As mentioned at the beginning of this article, let’s explore an idea which could solve the issues we just described. The idea is to change our packages pubic interfaces from JS+DTS files to TS files.

This idea is illustrated in the tsloader branch of the sample repository.

This is usually considered a bad practice because TS files brings some constrains along with them; the consumer of a TS file should inherit the TypeScript version and TypeScript configuration of its dependencies. We don’t want to add these constrains on repositories consuming Midgard-hosted package, so we will keep publishing JS+DTS files for external consumption. The TS interface will be available only when the consumer is a Midgard-hosted package.

When we consume directly the TS files of our dependencies, the TypeScript compilation is done at bundling time. This is a workflow supported in webpack by various plugins and loaders (babel, ts-loader…) and is common practice in many other TypeScript repositories.
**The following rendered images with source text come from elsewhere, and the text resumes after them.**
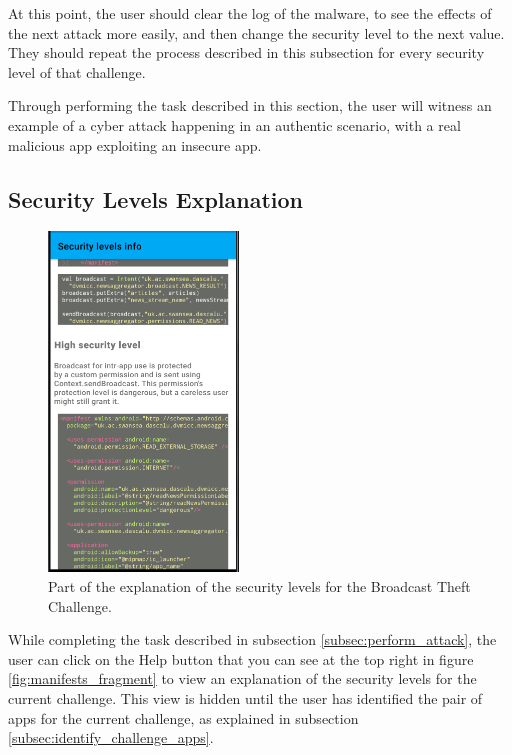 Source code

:     At this point, the user should clear the log of the malware, to see the effects of the next attack more easily, and then change the security level to the next value. They should repeat the process described in this subsection for every security level of that challenge.
    
    Through performing the task described in this section, the user will witness an example of a cyber attack happening in an authentic scenario, with a real malicious app exploiting an insecure app. 
    
    \subsection{Security Levels Explanation}
        \label{subsec:security_levels_explanation}
        
    \begin{figure}
        \centering
        \includegraphics[width=0.45\textwidth]{graphics/security_level_explanation.PNG}
        \caption{Part of the explanation of the security levels for the Broadcast Theft Challenge.}
        \label{fig:security_levels}
    \end{figure}
        
    While completing the task described in subsection \ref{subsec:perform_attack}, the user can click on the Help button that you can see at the top right in figure \ref{fig:manifests_fragment} to view an explanation of the security levels for the current challenge.
    This view is hidden until the user has identified the pair of apps for the current challenge, as explained in subsection \ref{subsec:identify_challenge_apps}.
    
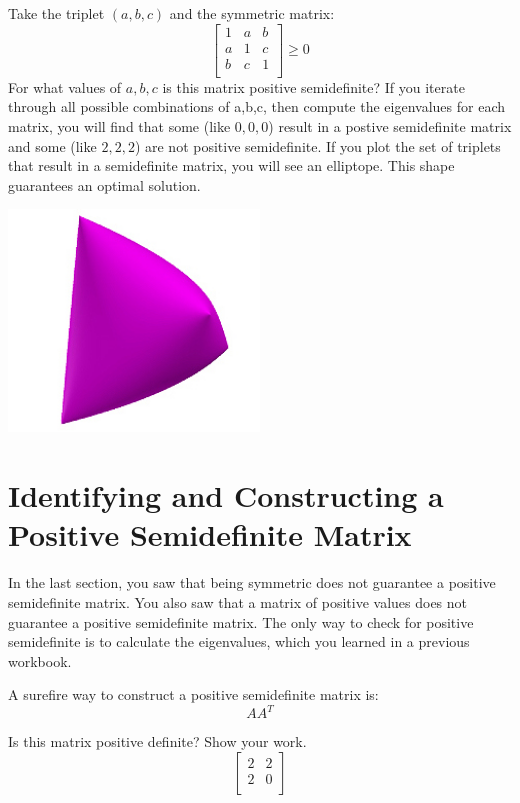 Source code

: Take the triplet $(a, b, c)$ and the symmetric matrix:
$$
\begin{bmatrix}
 1  & a & b  \\
 a  & 1 & c  \\
 b  & c & 1  \\
\end{bmatrix}
\geq 0
$$
For what values of $a, b, c$ is this matrix positive semidefinite? If you iterate through all possible combinations of a,b,c, then compute the eigenvalues for each matrix, you will find that some (like $0,0,0$) result in a postive semidefinite matrix and some (like $2, 2, 2 $) are not positive semidefinite. If you plot the set of triplets that result in a semidefinite matrix, you will see an elliptope. This shape guarantees an optimal solution.

\includegraphics[width=0.5\textwidth]{elliptope.jpg}

\section{Identifying and Constructing a Positive Semidefinite Matrix}
In the last section, you saw that being symmetric does not guarantee a positive semidefinite matrix. You also saw that a matrix of positive values does not guarantee a positive semidefinite matrix. The only way to check for positive semidefinite is to calculate the eigenvalues, which you learned in a previous workbook.

A surefire way to construct a positive semidefinite matrix is:
$$AA^{T}$$

\begin{Exercise}[title={Figuring out if a matrix is positive semidefinite}, label=pos-matrix-01]
Is this matrix positive definite? Show your work.
$$
\begin{bmatrix}
 2  & 2 \\
 2  & 0 \\
\end{bmatrix}
$$
\end{Exercise}

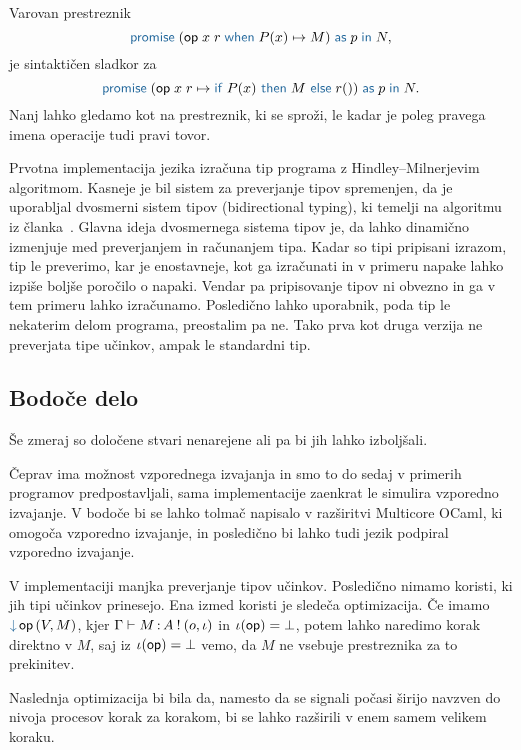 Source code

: 
Varovan prestreznik $$\tmwithrecgu{op}{x}{r}{P(x)}{M}{p}{N},$$ je sintaktičen sladkor za $$\tmwithrec{op}{x}{r}{\tmif{P(x)}{M}{r()}}{p}{N}.$$
Nanj lahko gledamo kot na prestreznik, ki se sproži, le kadar je poleg pravega imena operacije tudi pravi tovor.

Prvotna implementacija jezika \aeff{} izračuna tip programa z Hindley–Milnerjevim algoritmom. 
Kasneje je bil sistem za preverjanje tipov spremenjen, da je uporabljal dvosmerni sistem tipov (bidirectional typing), ki temelji na algoritmu iz članka~\cite{bidirectional}.
Glavna ideja dvosmernega sistema tipov je, da lahko dinamično izmenjuje med preverjanjem in računanjem tipa. Kadar so tipi pripisani izrazom, tip le preverimo, kar je enostavneje, kot ga izračunati in v primeru napake lahko izpiše boljše poročilo o napaki. Vendar pa pripisovanje tipov ni obvezno in ga v tem primeru lahko izračunamo. Posledično lahko uporabnik, poda tip le nekaterim delom programa, preostalim pa ne.
Tako prva kot druga verzija ne preverjata tipe učinkov, ampak le standardni tip.

\subsection{Bodoče delo}

Še zmeraj so določene stvari nenarejene ali pa bi jih lahko izboljšali.

Čeprav ima \aeff{} možnost vzporednega izvajanja in smo to do sedaj v primerih programov predpostavljali, sama implementacije zaenkrat le simulira vzporedno izvajanje.
V bodoče bi se lahko tolmač napisalo v razširitvi Multicore OCaml, ki omogoča vzporedno izvajanje, in posledično bi lahko tudi jezik \aeff{} podpiral vzporedno izvajanje. 

V implementaciji manjka preverjanje tipov učinkov. Posledično nimamo koristi, ki jih tipi učinkov prinesejo. Ena izmed koristi je sledeča optimizacija. Če imamo $\tmopin{op}{V}{M}$, kjer $\Gamma \vdash M \mathinner{:} A \mathbin{!} (o, \iota)$ in $\iota(\mathsf{op}) = \bot$, potem lahko naredimo korak direktno v $M$, saj iz $\iota(\mathsf{op}) = \bot$ vemo, da $M$ ne vsebuje prestreznika za to prekinitev. 

Naslednja optimizacija bi bila da, namesto da se signali počasi širijo navzven do nivoja procesov korak za korakom, bi se lahko razširili v enem samem velikem koraku.

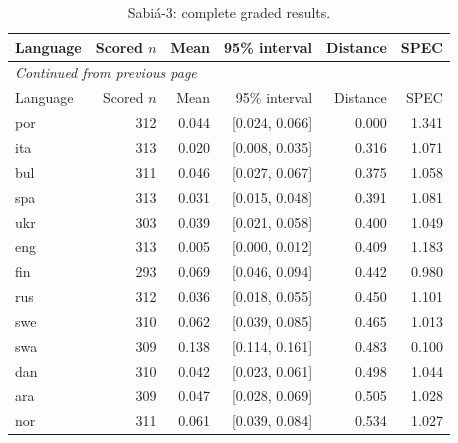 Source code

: \begin{longtable}{lrrrrr}

\caption{Sabiá-3: complete graded results.}\label{tab:detail-sabia_3}\\

\toprule

Language & Scored $n$ & Mean & 95\% interval & Distance & SPEC\\\midrule

\endfirsthead

\multicolumn{6}{l}{\textit{Continued from previous page}}\\

\toprule

Language & Scored $n$ & Mean & 95\% interval & Distance & SPEC\\\midrule

\endhead

\bottomrule\endfoot

por & 312 & 0.044 & [0.024, 0.066] & 0.000 & 1.341\\

ita & 313 & 0.020 & [0.008, 0.035] & 0.316 & 1.071\\

bul & 311 & 0.046 & [0.027, 0.067] & 0.375 & 1.058\\

spa & 313 & 0.031 & [0.015, 0.048] & 0.391 & 1.081\\

ukr & 303 & 0.039 & [0.021, 0.058] & 0.400 & 1.049\\

eng & 313 & 0.005 & [0.000, 0.012] & 0.409 & 1.183\\

fin & 293 & 0.069 & [0.046, 0.094] & 0.442 & 0.980\\

rus & 312 & 0.036 & [0.018, 0.055] & 0.450 & 1.101\\

swe & 310 & 0.062 & [0.039, 0.085] & 0.465 & 1.013\\

swa & 309 & 0.138 & [0.114, 0.161] & 0.483 & 0.100\\

dan & 310 & 0.042 & [0.023, 0.061] & 0.498 & 1.044\\

ara & 309 & 0.047 & [0.028, 0.069] & 0.505 & 1.028\\

nor & 311 & 0.061 & [0.039, 0.084] & 0.534 & 1.027\\

\end{longtable}


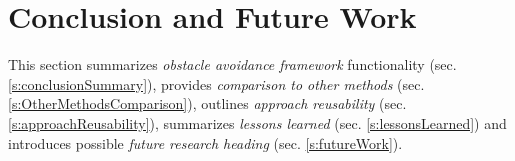 \cleardoublepage
\chapter{Conclusion and Future Work}\label{ch:Conclusion}
\noindent This section summarizes \emph{obstacle avoidance framework} functionality (sec. \ref{s:conclusionSummary}), provides \emph{comparison to other methods} (sec. \ref{s:OtherMethodsComparison}), outlines \emph{approach reusability} (sec. \ref{s:approachReusability}), summarizes \emph{lessons learned} (sec. \ref{s:lessonsLearned}) and introduces possible \emph{future research heading} (sec. \ref{s:futureWork}). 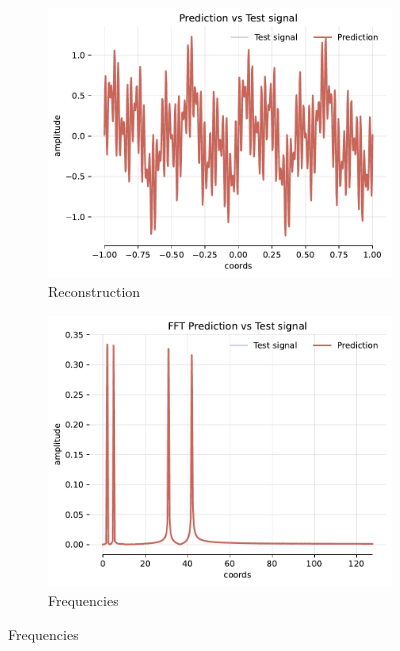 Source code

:\begin{figure}[h]
    \centering
    \begin{subfigure}[b]{0.4\textwidth}
        \centering
        \includegraphics[width=\textwidth]{img/ch4/prediction_1hl_64hf_w10.pdf}
        \caption{Reconstruction}
        \label{fig:rec-freqs-1hl}
    \end{subfigure}
    \begin{subfigure}[b]{0.4\textwidth}
        \centering
        \includegraphics[width=\textwidth]{img/ch4/fft_1hl_64hf_w10.pdf}
        \caption{Frequencies}
        \label{fig:fft-freqs-1hl}
    \end{subfigure}
    

\end{figure}
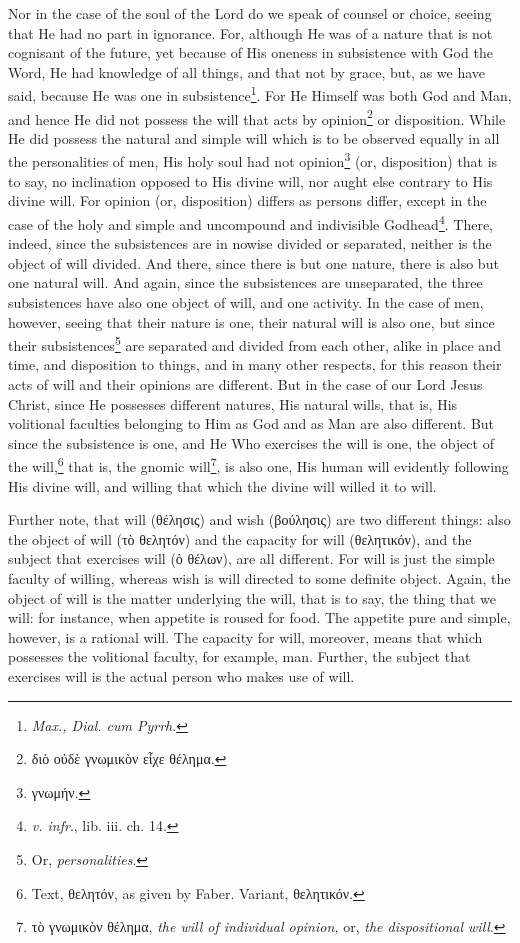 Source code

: Nor in the case of the soul of the Lord do we speak of counsel or choice, seeing that He had no part in ignorance. For, although He was of a nature that is not cognisant of the future, yet because of His oneness in subsistence with God the Word, He had knowledge of all things, and that not by grace, but, as we have said, because He was one in subsistence\footnote{\emph{Max., Dial. cum Pyrrh}.}. For He Himself was both God and Man, and hence He did not possess the will that acts by opinion\footnote{\textgreek{διὸ οὐδὲ γνωμικὸν εἶχε θέλημα}.} or disposition. While He did possess the natural and simple will which is to be observed equally in all the personalities of men, His holy soul had not opinion\footnote{\textgreek{γνωμήν}.} (or, disposition) that is to say, no inclination opposed to His divine will, nor aught else contrary to His divine will. For opinion (or, disposition) differs as persons differ, except in the case of the holy and simple and uncompound and indivisible Godhead\footnote{\emph{v. infr}., lib. iii. ch. 14.}. There, indeed, since the subsistences are in nowise divided or separated, neither is the object of will divided. And there, since there is but one nature, there is also but one natural will. And again, since the subsistences are unseparated, the three subsistences have also one object of will, and one activity. In the case of men, however, seeing that their nature is one, their natural will is also one, but since their subsistences\footnote{Or, \emph{personalities}.} are separated and divided from each other, alike in place and time, and disposition to things, and in many other respects, for this reason their acts of will and their opinions are different. But in the case of our Lord Jesus Christ, since He possesses different natures, His natural wills, that is, His volitional faculties belonging to Him as God and as Man are also different. But since the subsistence is one, and He Who exercises the will is one, the object of the will,\footnote{Text, \textgreek{θελητόν}, as given by Faber. Variant, \textgreek{θελητικόν}.} that is, the gnomic will\footnote{\textgreek{τὸ γνωμικὸν θέλημα}, \emph{the will of individual opinion, }or, \emph{the dispositional will}.}, is also one, His human will evidently following His divine will, and willing that which the divine will willed it to will.

Further note, that will (\textgreek{θέλησις}) and wish (\textgreek{βούλησις}) are two different things: also the object of will (\textgreek{τὸ θελητόν}) and the capacity for will (\textgreek{θελητικόν}), and the subject that exercises will (\textgreek{ὁ θέλων}), are all different. For will is just the simple faculty of willing, whereas wish is will directed to some definite object. Again, the object of will is the matter underlying the will, that is to say, the thing that we will: for instance, when appetite is roused for food. The appetite pure and simple, however, is a rational will. The capacity for will, moreover, means that which possesses the volitional faculty, for example, man. Further, the subject that exercises will is the actual person who makes use of will.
This change would address the issues stated above:

Faster setup: After checking-out a branch or merging latest master, we don’t need to do any TypeScript compilation before being able to properly edit the code. This would shave off 5 minutes of the setup time and we believe this is a game changer for Midgard.
Clear watch output: When using a test-app, we don’t need to run TSC in watch mode. The only process that is needed is Webpack. Webpack would handle the bundling as well as the type-checking and the linting and order the various outputs in a clear fashion.
No implicit dependencies: IntelliSense will work out of the box as soon as we are done installing our dependencies. There would be no implicit dependency to another process manually launched in parallel.
Complete refactoring tooling: The refactoring tooling is aware of the full dependency graph, so all the features of IntelliSense will work as expected across packages.

While we are very excited about all the benefits we would get from this change, there are still some unknown consequences on Midgard.

Our biggest concern is the performance of IntelliSense. Currently IntelliSense relies on the DTS files to power its features. With the proposed change, no DTS files exist anymore in a development environment so the information about types of other packages must be generated real-time when needed. This is more work for IntelliSense and may slow it down by more than a few seconds. If this is the case, the IntelliSense experience will be perceived as broken and we need to solve this problem before moving ahead with the proposed change.

Another unknown is the scope and cost of this refactoring. This change would introduce some complexity and complexity always has a cost. We don’t know what this cost will be because we don’t know how coupled our current tooling is with the current architecture.

To mitigate the risks created by these unknowns, we will convert one package at the time starting from the top of the dependency tree. This way, we won’t have to solve all the problems at once. While doing so, we will keep a close eye on the performance of IntelliSense.

We will keep gathering feedback, learning from others and communicating on our progress.